• EXERCISE GOAL: The reply should hold only the lines from the one with "document remains open.</span></span>" to the one with "- **No Data", both ends kept, exactly as they appear below, without any pictures.

• Saved data entries:
+---+

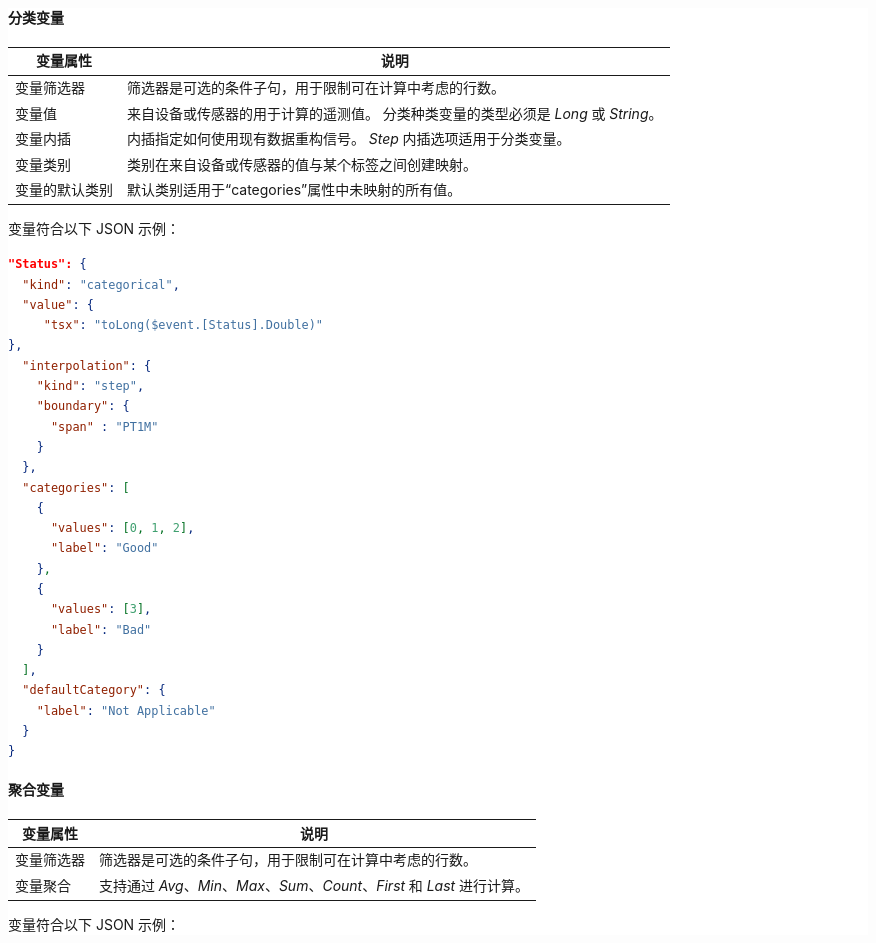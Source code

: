 
#### <a name="categorical-variables"></a>分类变量

| 变量属性 | 说明 |
| --- | ---|
| 变量筛选器 | 筛选器是可选的条件子句，用于限制可在计算中考虑的行数。 |
| 变量值 | 来自设备或传感器的用于计算的遥测值。 分类种类变量的类型必须是 *Long* 或 *String*。 |
| 变量内插 | 内插指定如何使用现有数据重构信号。 *Step* 内插选项适用于分类变量。 |
| 变量类别 | 类别在来自设备或传感器的值与某个标签之间创建映射。 |
| 变量的默认类别 | 默认类别适用于“categories”属性中未映射的所有值。 |

变量符合以下 JSON 示例：

```JSON
"Status": {
  "kind": "categorical",
  "value": {
     "tsx": "toLong($event.[Status].Double)"
},
  "interpolation": {
    "kind": "step",
    "boundary": {
      "span" : "PT1M"
    }
  },
  "categories": [
    {
      "values": [0, 1, 2],
      "label": "Good"
    },
    {
      "values": [3],
      "label": "Bad"
    }
  ],
  "defaultCategory": {
    "label": "Not Applicable"
  }
}
```

#### <a name="aggregate-variables"></a>聚合变量

| 变量属性 | 说明 |
| --- | ---|
| 变量筛选器 | 筛选器是可选的条件子句，用于限制可在计算中考虑的行数。 |
| 变量聚合 | 支持通过 *Avg*、*Min*、*Max*、*Sum*、*Count*、*First* 和 *Last* 进行计算。 |

变量符合以下 JSON 示例：
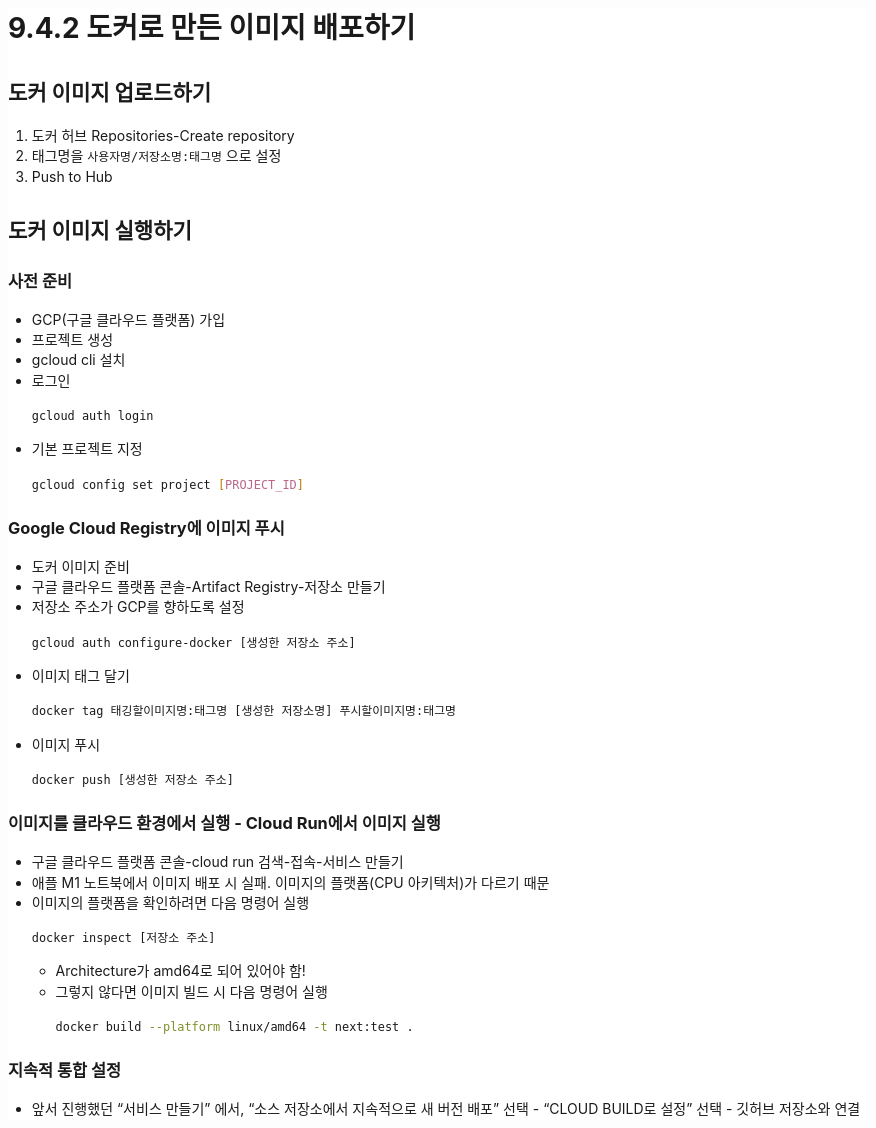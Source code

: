 # 9.4.2 도커로 만든 이미지 배포하기

## 도커 이미지 업로드하기

1. 도커 허브 Repositories-Create repository
2. 태그명을 `사용자명/저장소명:태그명` 으로 설정
3. Push to Hub

## 도커 이미지 실행하기

### 사전 준비

- GCP(구글 클라우드 플랫폼) 가입
- 프로젝트 생성
- gcloud cli 설치
- 로그인
  ```bash
  gcloud auth login
  ```
- 기본 프로젝트 지정
  ```bash
  gcloud config set project [PROJECT_ID]
  ```

### Google Cloud Registry에 이미지 푸시

- 도커 이미지 준비
- 구글 클라우드 플랫폼 콘솔-Artifact Registry-저장소 만들기
- 저장소 주소가 GCP를 향하도록 설정
  ```bash
  gcloud auth configure-docker [생성한 저장소 주소]
  ```
- 이미지 태그 달기
  ```bash
  docker tag 태깅할이미지명:태그명 [생성한 저장소명] 푸시할이미지명:태그명
  ```
- 이미지 푸시
  ```bash
  docker push [생성한 저장소 주소]
  ```

### 이미지를 클라우드 환경에서 실행 - Cloud Run에서 이미지 실행

- 구글 클라우드 플랫폼 콘솔-cloud run 검색-접속-서비스 만들기
- 애플 M1 노트북에서 이미지 배포 시 실패. 이미지의 플랫폼(CPU 아키텍처)가 다르기 때문
- 이미지의 플랫폼을 확인하려면 다음 명령어 실행
  ```bash
  docker inspect [저장소 주소]
  ```
  - Architecture가 amd64로 되어 있어야 함!
  - 그렇지 않다면 이미지 빌드 시 다음 명령어 실행
    ```bash
    docker build --platform linux/amd64 -t next:test .
    ```

### 지속적 통합 설정

- 앞서 진행했던 “서비스 만들기” 에서, “소스 저장소에서 지속적으로 새 버전 배포” 선택 - “CLOUD BUILD로 설정” 선택 - 깃허브 저장소와 연결
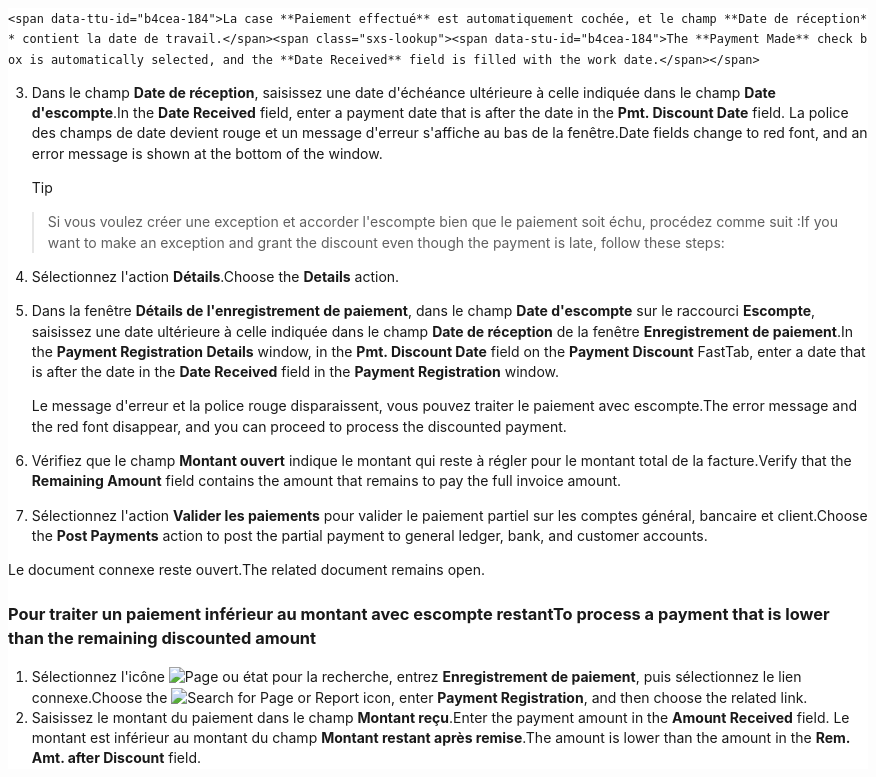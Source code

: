     <span data-ttu-id="b4cea-184">La case **Paiement effectué** est automatiquement cochée, et le champ **Date de réception** contient la date de travail.</span><span class="sxs-lookup"><span data-stu-id="b4cea-184">The **Payment Made** check box is automatically selected, and the **Date Received** field is filled with the work date.</span></span>
3. <span data-ttu-id="b4cea-185">Dans le champ **Date de réception**, saisissez une date d'échéance ultérieure à celle indiquée dans le champ **Date d'escompte**.</span><span class="sxs-lookup"><span data-stu-id="b4cea-185">In the **Date Received** field, enter a payment date that is after the date in the **Pmt. Discount Date** field.</span></span> <span data-ttu-id="b4cea-186">La police des champs de date devient rouge et un message d'erreur s'affiche au bas de la fenêtre.</span><span class="sxs-lookup"><span data-stu-id="b4cea-186">Date fields change to red font, and an error message is shown at the bottom of the window.</span></span>

    > [!TIP]  
>   <span data-ttu-id="b4cea-187">Si vous voulez créer une exception et accorder l'escompte bien que le paiement soit échu, procédez comme suit :</span><span class="sxs-lookup"><span data-stu-id="b4cea-187">If you want to make an exception and grant the discount even though the payment is late, follow these steps:</span></span>
4. <span data-ttu-id="b4cea-188">Sélectionnez l'action **Détails**.</span><span class="sxs-lookup"><span data-stu-id="b4cea-188">Choose the **Details** action.</span></span>  
5. <span data-ttu-id="b4cea-189">Dans la fenêtre **Détails de l'enregistrement de paiement**, dans le champ **Date d'escompte** sur le raccourci **Escompte**, saisissez une date ultérieure à celle indiquée dans le champ **Date de réception** de la fenêtre **Enregistrement de paiement**.</span><span class="sxs-lookup"><span data-stu-id="b4cea-189">In the **Payment Registration Details** window, in the **Pmt. Discount Date** field on the **Payment Discount** FastTab, enter a date that is after the date in the **Date Received** field in the **Payment Registration** window.</span></span>  

    <span data-ttu-id="b4cea-190">Le message d'erreur et la police rouge disparaissent, vous pouvez traiter le paiement avec escompte.</span><span class="sxs-lookup"><span data-stu-id="b4cea-190">The error message and the red font disappear, and you can proceed to process the discounted payment.</span></span>    
6. <span data-ttu-id="b4cea-191">Vérifiez que le champ **Montant ouvert** indique le montant qui reste à régler pour le montant total de la facture.</span><span class="sxs-lookup"><span data-stu-id="b4cea-191">Verify that the **Remaining Amount** field contains the amount that remains to pay the full invoice amount.</span></span>  
7. <span data-ttu-id="b4cea-192">Sélectionnez l'action **Valider les paiements** pour valider le paiement partiel sur les comptes général, bancaire et client.</span><span class="sxs-lookup"><span data-stu-id="b4cea-192">Choose the **Post Payments** action to post the partial payment to general ledger, bank, and customer accounts.</span></span>  

<span data-ttu-id="b4cea-193">Le document connexe reste ouvert.</span><span class="sxs-lookup"><span data-stu-id="b4cea-193">The related document remains open.</span></span>

### <a name="to-process-a-payment-that-is-lower-than-the-remaining-discounted-amount"></a><span data-ttu-id="b4cea-194">Pour traiter un paiement inférieur au montant avec escompte restant</span><span class="sxs-lookup"><span data-stu-id="b4cea-194">To process a payment that is lower than the remaining discounted amount</span></span>
1. <span data-ttu-id="b4cea-195">Sélectionnez l'icône ![Page ou état pour la recherche](media/ui-search/search_small.png "icône Page ou état pour la recherche"), entrez **Enregistrement de paiement**, puis sélectionnez le lien connexe.</span><span class="sxs-lookup"><span data-stu-id="b4cea-195">Choose the ![Search for Page or Report](media/ui-search/search_small.png "Search for Page or Report icon") icon, enter **Payment Registration**, and then choose the related link.</span></span>  
2. <span data-ttu-id="b4cea-196">Saisissez le montant du paiement dans le champ **Montant reçu**.</span><span class="sxs-lookup"><span data-stu-id="b4cea-196">Enter the payment amount in the **Amount Received** field.</span></span> <span data-ttu-id="b4cea-197">Le montant est inférieur au montant du champ **Montant restant après remise**.</span><span class="sxs-lookup"><span data-stu-id="b4cea-197">The amount is lower than the amount in the **Rem. Amt. after Discount** field.</span></span>
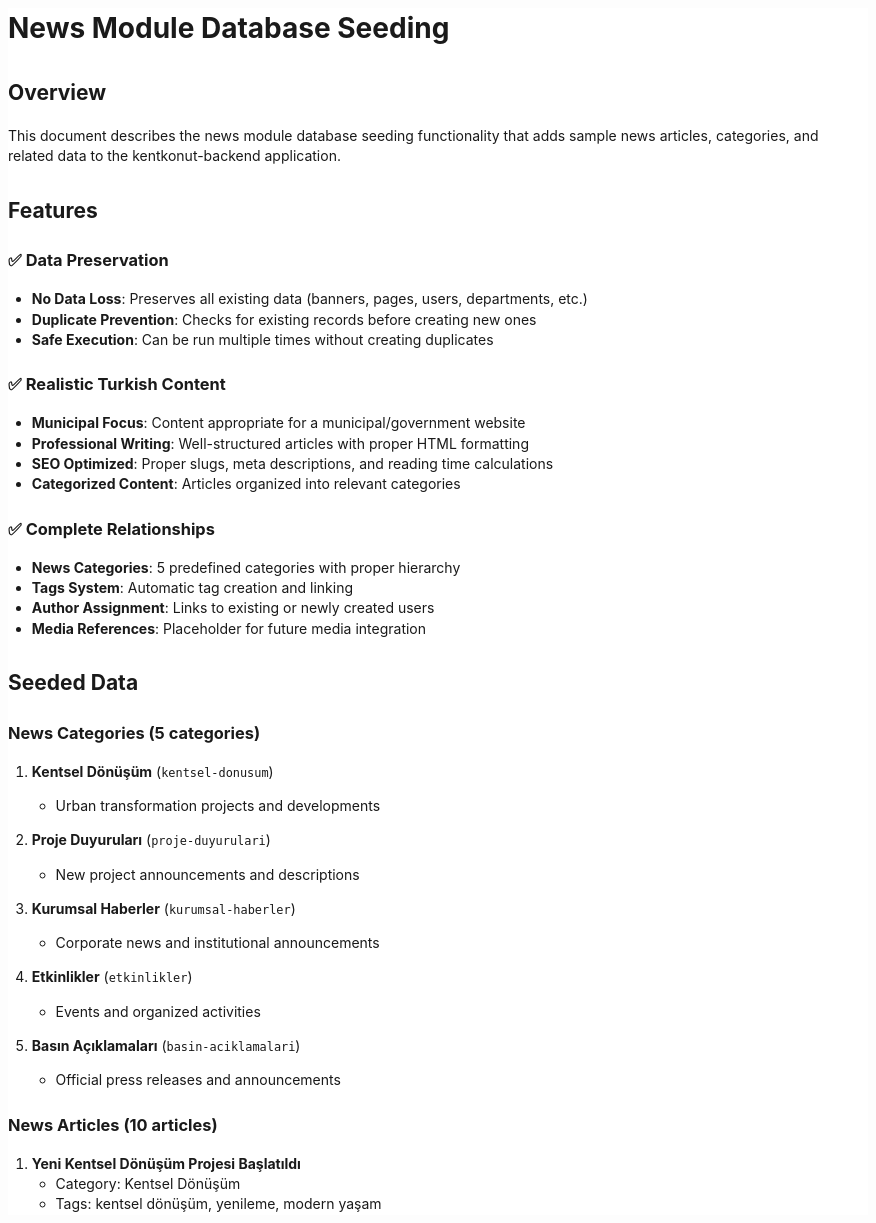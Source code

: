 # News Module Database Seeding

## Overview

This document describes the news module database seeding functionality that adds sample news articles, categories, and related data to the kentkonut-backend application.

## Features

### ✅ **Data Preservation**
- **No Data Loss**: Preserves all existing data (banners, pages, users, departments, etc.)
- **Duplicate Prevention**: Checks for existing records before creating new ones
- **Safe Execution**: Can be run multiple times without creating duplicates

### ✅ **Realistic Turkish Content**
- **Municipal Focus**: Content appropriate for a municipal/government website
- **Professional Writing**: Well-structured articles with proper HTML formatting
- **SEO Optimized**: Proper slugs, meta descriptions, and reading time calculations
- **Categorized Content**: Articles organized into relevant categories

### ✅ **Complete Relationships**
- **News Categories**: 5 predefined categories with proper hierarchy
- **Tags System**: Automatic tag creation and linking
- **Author Assignment**: Links to existing or newly created users
- **Media References**: Placeholder for future media integration

## Seeded Data

### News Categories (5 categories)

1. **Kentsel Dönüşüm** (`kentsel-donusum`)
   - Urban transformation projects and developments

2. **Proje Duyuruları** (`proje-duyurulari`)
   - New project announcements and descriptions

3. **Kurumsal Haberler** (`kurumsal-haberler`)
   - Corporate news and institutional announcements

4. **Etkinlikler** (`etkinlikler`)
   - Events and organized activities

5. **Basın Açıklamaları** (`basin-aciklamalari`)
   - Official press releases and announcements

### News Articles (10 articles)

1. **Yeni Kentsel Dönüşüm Projesi Başlatıldı**
   - Category: Kentsel Dönüşüm
   - Tags: kentsel dönüşüm, yenileme, modern yaşam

+---+

• COMPLETED EXERCISE:
<span data-ttu-id="b4cea-193">Le document connexe reste ouvert.</span><span class="sxs-lookup"><span data-stu-id="b4cea-193">The related document remains open.</span></span>

### <a name="to-process-a-payment-that-is-lower-than-the-remaining-discounted-amount"></a><span data-ttu-id="b4cea-194">Pour traiter un paiement inférieur au montant avec escompte restant</span><span class="sxs-lookup"><span data-stu-id="b4cea-194">To process a payment that is lower than the remaining discounted amount</span></span>
1. <span data-ttu-id="b4cea-195">Sélectionnez l'icône ![Page ou état pour la recherche](media/ui-search/search_small.png "icône Page ou état pour la recherche"), entrez **Enregistrement de paiement**, puis sélectionnez le lien connexe.</span><span class="sxs-lookup"><span data-stu-id="b4cea-195">Choose the ![Search for Page or Report](media/ui-search/search_small.png "Search for Page or Report icon") icon, enter **Payment Registration**, and then choose the related link.</span></span>  
2. <span data-ttu-id="b4cea-196">Saisissez le montant du paiement dans le champ **Montant reçu**.</span><span class="sxs-lookup"><span data-stu-id="b4cea-196">Enter the payment amount in the **Amount Received** field.</span></span> <span data-ttu-id="b4cea-197">Le montant est inférieur au montant du champ **Montant restant après remise**.</span><span class="sxs-lookup"><span data-stu-id="b4cea-197">The amount is lower than the amount in the **Rem. Amt. after Discount** field.</span></span>
Source code

: # News Module Database Seeding

## Overview

This document describes the news module database seeding functionality that adds sample news articles, categories, and related data to the kentkonut-backend application.

## Features

### ✅ **Data Preservation**
- **No Data Loss**: Preserves all existing data (banners, pages, users, departments, etc.)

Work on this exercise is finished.